Another question this simple snapshot of Russell Group institutions raises for me is whether Liverpool is leading in this area, as we appear to be in the minority here, or alternatively whether we were late-arrivers to the debate around minimum standards and have taken a different direction to the majority? Obviously the snapshot view is unconfirmed and looking at a bigger group of institutions would give better data but as I began to discuss in the first Baseline evaluation post we want to look at the evidence used that informed the decision to make this one of the first initiatives to comprise our institutional TEL strategy to assess its strengths and its limits. Does this snapshot view tell a contrasting story to that of other sources of evidence used to develop TEL strategy and the Baseline originally? Are there any similarities between Liverpool and the other Russell group institutions that have a standard in place? I’d be interested to discover the extent to which minimum standards policies feature in Technology Enhanced Learning strategies and policies in HEIs when measured in a larger sample group. Thinking further about the sample group I wondered whether we should follow this 2014 UCISA report and look at all pre-92 institutions for a greater mix of institution types and with time post-92 institutions. More work but valuable for developing our understanding.

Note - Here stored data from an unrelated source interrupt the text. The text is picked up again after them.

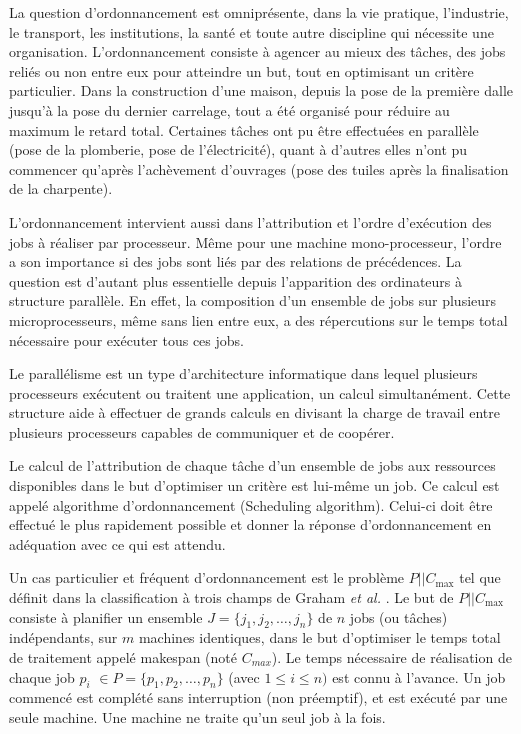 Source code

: \documentclass[a4paper,12pt]{report}
\theoremstyle{plain}				%
\theoremstyle{definition}				%
\newcommand\problemGrahamP{$P||C_{\max}$\xspace}
\begin{document}
La question d’ordonnancement est omniprésente, dans la vie pratique, l'industrie, le transport, 
  les institutions, la santé et toute autre discipline qui nécessite une organisation.
  L'ordonnancement consiste à agencer au mieux des tâches, des jobs reliés ou non entre eux 
  pour atteindre un but, tout en optimisant un critère particulier. 
Dans la construction d'une maison, depuis la pose de la première dalle jusqu'à la pose du dernier carrelage, 
  tout a été organisé pour réduire au maximum le retard total. 
  Certaines tâches ont pu être effectuées en parallèle (pose de la plomberie, pose de l'électricité), 
  quant à d'autres elles n'ont pu commencer qu'après l'achèvement d'ouvrages 
  (pose des tuiles après la finalisation de la charpente). 

L’ordonnancement intervient aussi dans l'attribution et l'ordre d’exécution des jobs à réaliser par processeur. 
Même pour une machine mono-processeur, l'ordre a son importance si des jobs sont liés par des relations de précédences. 
La question est d'autant plus essentielle depuis l'apparition des ordinateurs à structure parallèle.
En effet, la composition d'un ensemble de jobs sur plusieurs microprocesseurs, même sans lien entre eux, a des répercutions sur le temps total nécessaire pour exécuter tous ces jobs. 

Le parallélisme est un type d'architecture informatique dans lequel plusieurs processeurs exécutent 
  ou traitent une application, un calcul simultanément. 
Cette structure aide à effectuer de grands calculs en divisant la charge de travail entre plusieurs 
  processeurs capables de communiquer et de coopérer.     

Le calcul de l'attribution de chaque tâche d'un ensemble de jobs aux ressources disponibles dans le but d'optimiser un critère est lui-même un job. 
Ce calcul est appelé algorithme d'ordonnancement (Scheduling algorithm). 
Celui-ci doit être effectué le plus rapidement possible et donner la réponse d'ordonnancement en 
  adéquation avec ce qui est attendu.


Un cas particulier et fréquent d'ordonnancement est le problème \problemGrahamP tel que définit 
  dans la classification à trois champs de Graham \emph{et al.} \cite{graham1979optimization}. 
Le but de \problemGrahamP consiste à planifier un ensemble $J=\{j_1, j_2, \ldots, j_n\}$ de 
  $n$ jobs (ou tâches) indépendants, 
  sur $m$ machines identiques,  
  dans le but d'optimiser le temps total de traitement appelé makespan (noté $C_{max}$).
Le temps nécessaire de réalisation de chaque job $p_i$ $\in P=\{p_1, p_2, \ldots, p_n\}$  
  (avec $1 \leq i \leq n)$ est connu à l'avance. 
Un job commencé est complété sans interruption (non préemptif), 
  et est exécuté par une seule machine. 
Une machine ne traite qu'un seul job à la fois. 
\end{document}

In a similar fashion to that of the original Baseline development representing an opportunity to look at some of the internal evidence of the ways in which the VLE is being used within the institution, this outward-looking work also offered the opportunity to richly inform our thinking and strategic approach by looking to the sector and the experience and evidence here. We want to assess the extent these sources of evidence were exploited in the original development and how they could be in the future as part of our recommendations for any future institutional TEL initiatives.
As an almost tangential sign-off, when thinking about what I’d write for this post I realised that I have been using the terms ‘benchmark’ and ‘benchmarking’ unthinkingly. Then I panicked, what are they and why would you want to do this? This panic didn’t last long as found this useful-looking JISC resource what is benchmarking? If anyone knows more about this guide we’d appreciate your thoughts and advice but I think I am going to use it for writing up this sector scene-setting aspect of our evaluation work.